Leaders learn quickly like the Sioux that they have to strip down to toughen up. The most effective leaders understand the more they figuratively bare it the better they can bear it. They don’t have to hide behind committees, reports, or a phalanx of assistants. They know only too well that leaders trying to protect themselves, trying to cover up, can often smother themselves and their ideas in blissful ignorance.
As Jack Welch, then chief executive officer at General Electric, noted: “Leaders in highly layered organization are like people who wear several sweaters outside on a freezing day. They remain warm and comfortable but they are blissfully ignorant of the realities of their environment.”
Charles Lindbergh Bared Himself
Charles Lindbergh bared himself to that environment 3,300 miles over the Atlantic Ocean in becoming the first to fly solo from New York to Paris in 1927.
He eschewed putting windows in his plane’s cockpit –even though windows would make the plane more aerodynamically sound, more efficient on fuel, longer in flying range and protect his charts from literally flying away.
But Lindbergh did not want to be insulated—and isolated- from the elements .
“No, I will leave the windows in their rack, waste the miles of range they offer.
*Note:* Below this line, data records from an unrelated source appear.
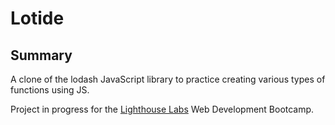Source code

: # Lotide

## Summary

A clone of the lodash JavaScript library to practice creating various types of functions using JS.

Project in progress for the [Lighthouse Labs](https://www.lighthouselabs.ca/) Web Development Bootcamp.
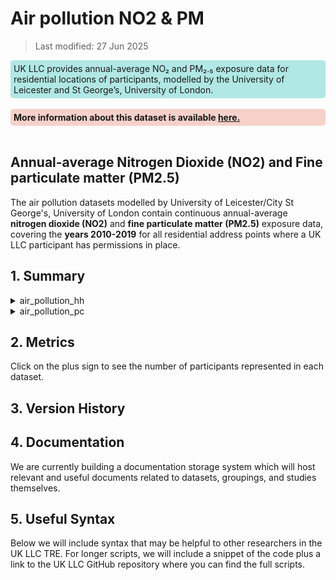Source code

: # Air pollution NO2 & PM

>Last modified: 27 Jun 2025

<div style="background-color: rgba(0, 178, 169, 0.3); padding: 5px; border-radius: 5px;"><strong> </strong>UK LLC provides annual-average NO₂ and PM₂.₅ exposure data for residential locations of participants, modelled by the University of Leicester and St George’s, University of London.</strong>
</div>  
<br>

<div style="background-color: rgba(229, 106, 84, 0.3); padding: 5px; border-radius: 5px;"><strong>More information about this dataset is available <a href="Understanding_air_pollution_pm25_no2.html" target="_blank">here.</a></strong></div>  
<br>

## Annual-average Nitrogen Dioxide (NO2) and Fine particulate matter (PM2.5)

The air pollution datasets modelled by University of Leicester/City St George's, University of London contain continuous annual-average **nitrogen dioxide (NO2)** and **fine particulate matter (PM2.5)** exposure data, covering the **years 2010-2019** for all residential address points where a UK LLC participant has permissions in place.


## 1. Summary 

<details>
  <summary>air_pollution_hh</summary>

Annual-average nitrogen dioxide (NO2) and fine particulate matter (PM2.5) exposure surfaces for Great Britain, household level.

| **Dataset Descriptor**             | **Dataset-specific Information**                                                                                                                                                           |
|-----------------------------------|---------------------------------------------------------------------------------------------------------------------------------------------------------------------------------------------|
| Name of dataset in TRE            |                                                                                                                                                            |
| Citation (APA)                    | |
| Download citation                 |                                                                                                 |
| Owner                             | University of Leicester                                                                                                                                                                     |
| Temporal coverage                 |                                                                                                                                                                                    |
| Geographical coverage             |                                                                                                                                                                            |
| Key link                          |                                                                                                 |
| Keywords                          | Pollution, Nitrogen Dioxide, Fine particulate matter                                                                                                                                                          |
| Participant count                 |                                                                                                                                                                                             |
| Number of variables               |                                                                                                                                                                                             |
| Number of observations            |                                                                                                                                                                                             |
| Latest extract date               |                                                                                                                                                                                             |
| Specific restrictions to data use |                                                                                                                                                                                             |
| Build a data request              |                                                                                                                                                                                             |
| Version                           | 
                                                                                                                                                                                         | 

**Variables:**
| **Variable Group** | **Variable** | **Description** | **Source** | **Date range of data** |
|--------------------|--------------|------------------|------------|-------------------------|
|                    |              |                  |            |                         |
|                    |              |                  |            |                         |
|                    |              |                  |            |                         |
|                    |              |                  |            |                         |
|                    |              |                  |            |                         |

</details>


<details>
  <summary>air_pollution_pc</summary>

Annual-average nitrogen dioxide (NO2) and fine particulate matter (PM2.5) exposure surfaces for Great Britain, postcode level.

| **Dataset Descriptor**             | **Dataset-specific Information**                                                                                                                                                           |
|-----------------------------------|---------------------------------------------------------------------------------------------------------------------------------------------------------------------------------------------|
| Name of dataset in TRE            |                                                                                                                                                             |
| Citation (APA)                    | |
| Download citation                 |                                                                                                 |
| Owner                             | University of Leicester                                                                                                                                                                     |
| Temporal coverage                 |                                                                                                                                                                                    |
| Geographical coverage             |                                                                                                                                                                            |
| Key link                          |                                                                                                 |
| Keywords                          | Pollution, Nitrogen Dioxide, Fine particulate matter                                                                                                                                                          |
| Participant count                 |                                                                                                                                                                                             |
| Number of variables               |                                                                                                                                                                                             |
| Number of observations            |                                                                                                                                                                                             |
| Latest extract date               |                                                                                                                                                                                             |
| Specific restrictions to data use |                                                                                                                                                                                             |
| Build a data request              |                                                                                                                                                                                             |
| Version                           | 
                                                                                                                                                                                         | 

**Variables:**
| **Variable Group** | **Variable** | **Description** | **Source** | **Date range of data** |
|--------------------|--------------|------------------|------------|-------------------------|
|                    |              |                  |            |                         |
|                    |              |                  |            |                         |
|                    |              |                  |            |                         |
|                    |              |                  |            |                         |
|                    |              |                  |            |                         |

</details>


## 2. Metrics 

Click on the plus sign to see the number of participants represented in each dataset. 

## 3. Version History  

## 4. Documentation 

We are currently building a documentation storage system which will host relevant and useful documents related to datasets, groupings, and studies themselves. 

## 5. Useful Syntax 

Below we will include syntax that may be helpful to other researchers in the UK LLC TRE. For longer scripts, we will include a snippet of the code plus a link to the UK LLC GitHub repository where you can find the full scripts.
I’ll sacrifice their efficiency to mine,” Lindbergh wrote in his biography The Spirit of St. Louis. “It makes the Spirit of St. Louis seem more a living partner in adventure than a machine of cloth and steel.”
That’s why the most effective leaders strip down to toughen up. They seek a “living partner in adventure” not simply the technology to work more efficiently. They are more than willing to bare it all, to strip the paint of performance down to the bare “mettle.”
Today’s ImproveMINT
Bare all –stay vulnerable — to keep your leadership thinking in mint condition.